TASK REQUIREMENTS >> Find "她非常注重任务效率，讨厌任何" in the data below; transcribe the line it appears on and each line after it, exactly, to the end, and nothing else.

_ _ _

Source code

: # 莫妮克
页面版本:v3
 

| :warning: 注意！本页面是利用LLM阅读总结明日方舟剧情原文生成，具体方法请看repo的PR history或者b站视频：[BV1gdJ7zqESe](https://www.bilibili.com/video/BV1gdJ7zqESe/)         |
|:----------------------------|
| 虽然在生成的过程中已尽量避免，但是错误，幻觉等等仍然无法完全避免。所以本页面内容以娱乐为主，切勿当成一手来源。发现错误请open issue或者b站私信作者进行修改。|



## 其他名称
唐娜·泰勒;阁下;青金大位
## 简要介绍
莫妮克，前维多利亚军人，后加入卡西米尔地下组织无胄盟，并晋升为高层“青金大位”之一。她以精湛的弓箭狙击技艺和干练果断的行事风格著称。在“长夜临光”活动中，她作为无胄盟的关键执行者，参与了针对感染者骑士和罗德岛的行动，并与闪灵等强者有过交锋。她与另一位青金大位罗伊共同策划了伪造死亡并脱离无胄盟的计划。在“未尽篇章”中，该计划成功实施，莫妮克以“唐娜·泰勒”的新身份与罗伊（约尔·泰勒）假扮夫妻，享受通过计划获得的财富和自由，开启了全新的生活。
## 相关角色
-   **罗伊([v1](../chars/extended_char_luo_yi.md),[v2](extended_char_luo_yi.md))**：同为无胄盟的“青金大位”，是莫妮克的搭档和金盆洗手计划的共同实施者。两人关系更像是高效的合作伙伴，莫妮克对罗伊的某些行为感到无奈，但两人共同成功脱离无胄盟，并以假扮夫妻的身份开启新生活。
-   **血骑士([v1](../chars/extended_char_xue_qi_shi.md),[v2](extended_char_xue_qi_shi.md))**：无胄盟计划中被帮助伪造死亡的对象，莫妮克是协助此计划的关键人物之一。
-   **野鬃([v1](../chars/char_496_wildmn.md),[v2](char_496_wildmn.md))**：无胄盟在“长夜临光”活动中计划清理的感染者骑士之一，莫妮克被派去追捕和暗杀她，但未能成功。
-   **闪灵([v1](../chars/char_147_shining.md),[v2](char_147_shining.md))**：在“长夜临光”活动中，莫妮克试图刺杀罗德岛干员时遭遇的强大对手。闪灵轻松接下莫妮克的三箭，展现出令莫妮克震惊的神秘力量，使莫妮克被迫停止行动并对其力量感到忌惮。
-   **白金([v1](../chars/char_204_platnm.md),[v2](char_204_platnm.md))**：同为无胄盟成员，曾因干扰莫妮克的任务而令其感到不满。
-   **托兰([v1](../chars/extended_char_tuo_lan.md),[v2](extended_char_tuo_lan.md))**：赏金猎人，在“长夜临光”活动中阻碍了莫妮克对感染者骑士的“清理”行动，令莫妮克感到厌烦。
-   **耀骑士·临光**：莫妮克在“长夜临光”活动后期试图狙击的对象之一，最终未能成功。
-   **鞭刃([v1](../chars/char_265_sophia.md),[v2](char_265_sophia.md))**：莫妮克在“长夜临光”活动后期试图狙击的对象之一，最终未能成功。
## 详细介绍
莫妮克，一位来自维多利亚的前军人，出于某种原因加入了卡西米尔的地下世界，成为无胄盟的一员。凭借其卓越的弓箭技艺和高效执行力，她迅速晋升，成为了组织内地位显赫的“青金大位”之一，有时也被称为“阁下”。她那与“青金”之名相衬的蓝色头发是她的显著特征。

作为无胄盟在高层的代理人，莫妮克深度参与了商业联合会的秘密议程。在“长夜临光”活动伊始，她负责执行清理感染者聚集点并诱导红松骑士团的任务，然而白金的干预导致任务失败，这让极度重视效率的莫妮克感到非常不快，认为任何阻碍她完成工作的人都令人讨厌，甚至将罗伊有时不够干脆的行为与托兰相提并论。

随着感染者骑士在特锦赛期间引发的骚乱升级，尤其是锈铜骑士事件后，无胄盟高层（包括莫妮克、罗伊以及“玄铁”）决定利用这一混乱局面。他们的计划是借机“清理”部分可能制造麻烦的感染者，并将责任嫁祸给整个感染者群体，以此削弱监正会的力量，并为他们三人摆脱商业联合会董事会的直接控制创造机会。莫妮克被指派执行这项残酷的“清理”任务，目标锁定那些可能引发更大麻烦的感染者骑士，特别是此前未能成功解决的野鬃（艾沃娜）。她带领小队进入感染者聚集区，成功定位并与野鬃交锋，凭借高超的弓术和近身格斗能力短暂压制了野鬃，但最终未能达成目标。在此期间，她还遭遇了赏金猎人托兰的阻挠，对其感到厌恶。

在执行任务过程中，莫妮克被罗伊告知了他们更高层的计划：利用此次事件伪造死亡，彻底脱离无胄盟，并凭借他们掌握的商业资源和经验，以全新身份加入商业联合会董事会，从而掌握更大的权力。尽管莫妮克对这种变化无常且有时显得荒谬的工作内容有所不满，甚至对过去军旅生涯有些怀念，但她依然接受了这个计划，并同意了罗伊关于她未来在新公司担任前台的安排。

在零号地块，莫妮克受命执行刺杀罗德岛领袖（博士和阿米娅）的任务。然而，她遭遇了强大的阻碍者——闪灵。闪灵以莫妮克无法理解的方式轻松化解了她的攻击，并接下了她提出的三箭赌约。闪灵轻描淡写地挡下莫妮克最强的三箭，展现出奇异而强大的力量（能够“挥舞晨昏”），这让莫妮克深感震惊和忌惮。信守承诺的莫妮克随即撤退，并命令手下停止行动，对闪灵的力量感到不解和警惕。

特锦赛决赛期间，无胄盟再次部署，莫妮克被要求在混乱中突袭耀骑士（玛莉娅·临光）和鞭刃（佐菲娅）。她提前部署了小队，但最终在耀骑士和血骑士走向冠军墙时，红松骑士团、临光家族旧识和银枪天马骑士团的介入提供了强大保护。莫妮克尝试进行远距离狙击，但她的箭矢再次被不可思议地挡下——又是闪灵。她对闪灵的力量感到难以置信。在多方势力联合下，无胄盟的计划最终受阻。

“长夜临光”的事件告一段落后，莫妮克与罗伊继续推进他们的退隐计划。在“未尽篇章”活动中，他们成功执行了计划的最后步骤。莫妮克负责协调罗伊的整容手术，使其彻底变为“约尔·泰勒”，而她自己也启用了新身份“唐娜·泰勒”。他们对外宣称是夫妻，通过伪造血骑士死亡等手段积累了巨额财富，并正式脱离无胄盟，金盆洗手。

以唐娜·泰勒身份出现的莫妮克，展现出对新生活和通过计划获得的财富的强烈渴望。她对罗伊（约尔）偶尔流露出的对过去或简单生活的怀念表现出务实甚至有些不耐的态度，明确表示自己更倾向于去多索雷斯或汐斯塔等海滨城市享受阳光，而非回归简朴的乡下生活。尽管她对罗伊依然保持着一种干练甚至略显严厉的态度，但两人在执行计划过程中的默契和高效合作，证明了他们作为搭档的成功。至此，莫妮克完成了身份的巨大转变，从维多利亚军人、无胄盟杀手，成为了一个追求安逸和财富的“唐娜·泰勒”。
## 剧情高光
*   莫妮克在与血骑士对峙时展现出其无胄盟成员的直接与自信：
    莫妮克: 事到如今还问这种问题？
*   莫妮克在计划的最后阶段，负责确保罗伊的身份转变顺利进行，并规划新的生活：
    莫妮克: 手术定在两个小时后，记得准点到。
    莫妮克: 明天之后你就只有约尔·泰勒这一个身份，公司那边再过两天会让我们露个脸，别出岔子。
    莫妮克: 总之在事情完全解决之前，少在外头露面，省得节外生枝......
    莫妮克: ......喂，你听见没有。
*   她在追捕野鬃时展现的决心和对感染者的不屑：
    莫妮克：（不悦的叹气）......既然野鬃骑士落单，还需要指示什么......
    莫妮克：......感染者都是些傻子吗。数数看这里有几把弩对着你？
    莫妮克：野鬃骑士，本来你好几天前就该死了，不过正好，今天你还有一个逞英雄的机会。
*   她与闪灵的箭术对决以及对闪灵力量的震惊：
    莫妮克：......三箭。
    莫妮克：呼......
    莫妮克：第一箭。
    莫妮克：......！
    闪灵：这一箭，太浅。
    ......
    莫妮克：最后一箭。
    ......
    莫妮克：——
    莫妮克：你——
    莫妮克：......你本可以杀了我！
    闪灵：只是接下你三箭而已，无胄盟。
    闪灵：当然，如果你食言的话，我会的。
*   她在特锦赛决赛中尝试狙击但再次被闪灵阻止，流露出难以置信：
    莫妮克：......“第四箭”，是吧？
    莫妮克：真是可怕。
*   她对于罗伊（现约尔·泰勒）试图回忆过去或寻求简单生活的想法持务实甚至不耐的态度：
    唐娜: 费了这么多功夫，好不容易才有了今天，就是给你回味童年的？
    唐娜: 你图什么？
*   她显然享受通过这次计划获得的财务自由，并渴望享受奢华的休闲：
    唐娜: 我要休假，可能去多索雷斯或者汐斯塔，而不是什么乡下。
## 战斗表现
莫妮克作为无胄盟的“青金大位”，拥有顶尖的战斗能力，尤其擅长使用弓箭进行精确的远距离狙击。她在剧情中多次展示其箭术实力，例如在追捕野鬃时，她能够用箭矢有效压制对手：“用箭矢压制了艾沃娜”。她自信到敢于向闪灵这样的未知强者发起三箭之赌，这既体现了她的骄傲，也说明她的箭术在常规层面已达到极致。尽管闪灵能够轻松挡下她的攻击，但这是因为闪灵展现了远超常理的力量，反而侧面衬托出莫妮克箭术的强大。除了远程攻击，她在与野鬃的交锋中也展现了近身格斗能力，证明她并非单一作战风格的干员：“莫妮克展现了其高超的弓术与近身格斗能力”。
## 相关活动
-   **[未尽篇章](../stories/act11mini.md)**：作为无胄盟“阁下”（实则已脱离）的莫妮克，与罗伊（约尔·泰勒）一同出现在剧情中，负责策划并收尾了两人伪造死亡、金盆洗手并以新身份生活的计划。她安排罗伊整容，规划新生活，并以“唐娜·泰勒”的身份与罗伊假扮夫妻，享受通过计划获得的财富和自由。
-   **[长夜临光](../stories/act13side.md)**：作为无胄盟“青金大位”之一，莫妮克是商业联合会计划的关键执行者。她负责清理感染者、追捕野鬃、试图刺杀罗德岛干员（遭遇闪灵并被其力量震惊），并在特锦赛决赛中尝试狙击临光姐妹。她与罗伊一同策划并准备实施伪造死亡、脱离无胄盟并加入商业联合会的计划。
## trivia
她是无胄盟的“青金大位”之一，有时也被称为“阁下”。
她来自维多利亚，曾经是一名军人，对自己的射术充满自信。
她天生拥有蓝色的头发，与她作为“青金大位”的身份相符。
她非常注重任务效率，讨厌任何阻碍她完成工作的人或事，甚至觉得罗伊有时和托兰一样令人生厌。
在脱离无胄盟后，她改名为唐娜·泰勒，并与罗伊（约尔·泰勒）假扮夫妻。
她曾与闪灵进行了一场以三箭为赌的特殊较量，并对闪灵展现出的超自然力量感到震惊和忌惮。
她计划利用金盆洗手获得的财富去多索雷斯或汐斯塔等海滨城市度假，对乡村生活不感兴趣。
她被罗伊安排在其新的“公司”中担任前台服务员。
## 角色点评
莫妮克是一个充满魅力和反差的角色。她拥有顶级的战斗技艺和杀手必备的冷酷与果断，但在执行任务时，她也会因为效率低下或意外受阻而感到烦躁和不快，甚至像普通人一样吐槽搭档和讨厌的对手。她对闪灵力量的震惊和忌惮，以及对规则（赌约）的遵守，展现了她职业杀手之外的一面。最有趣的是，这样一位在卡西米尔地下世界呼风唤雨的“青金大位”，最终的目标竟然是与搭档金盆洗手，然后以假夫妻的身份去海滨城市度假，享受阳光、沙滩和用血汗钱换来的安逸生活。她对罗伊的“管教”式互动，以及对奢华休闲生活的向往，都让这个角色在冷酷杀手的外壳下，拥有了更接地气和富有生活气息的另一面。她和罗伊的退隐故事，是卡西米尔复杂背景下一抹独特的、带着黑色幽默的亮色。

_ _ _

SOLVED PROBLEM >>
她非常注重任务效率，讨厌任何阻碍她完成工作的人或事，甚至觉得罗伊有时和托兰一样令人生厌。
在脱离无胄盟后，她改名为唐娜·泰勒，并与罗伊（约尔·泰勒）假扮夫妻。
她曾与闪灵进行了一场以三箭为赌的特殊较量，并对闪灵展现出的超自然力量感到震惊和忌惮。
她计划利用金盆洗手获得的财富去多索雷斯或汐斯塔等海滨城市度假，对乡村生活不感兴趣。
她被罗伊安排在其新的“公司”中担任前台服务员。
## 角色点评
莫妮克是一个充满魅力和反差的角色。她拥有顶级的战斗技艺和杀手必备的冷酷与果断，但在执行任务时，她也会因为效率低下或意外受阻而感到烦躁和不快，甚至像普通人一样吐槽搭档和讨厌的对手。她对闪灵力量的震惊和忌惮，以及对规则（赌约）的遵守，展现了她职业杀手之外的一面。最有趣的是，这样一位在卡西米尔地下世界呼风唤雨的“青金大位”，最终的目标竟然是与搭档金盆洗手，然后以假夫妻的身份去海滨城市度假，享受阳光、沙滩和用血汗钱换来的安逸生活。她对罗伊的“管教”式互动，以及对奢华休闲生活的向往，都让这个角色在冷酷杀手的外壳下，拥有了更接地气和富有生活气息的另一面。她和罗伊的退隐故事，是卡西米尔复杂背景下一抹独特的、带着黑色幽默的亮色。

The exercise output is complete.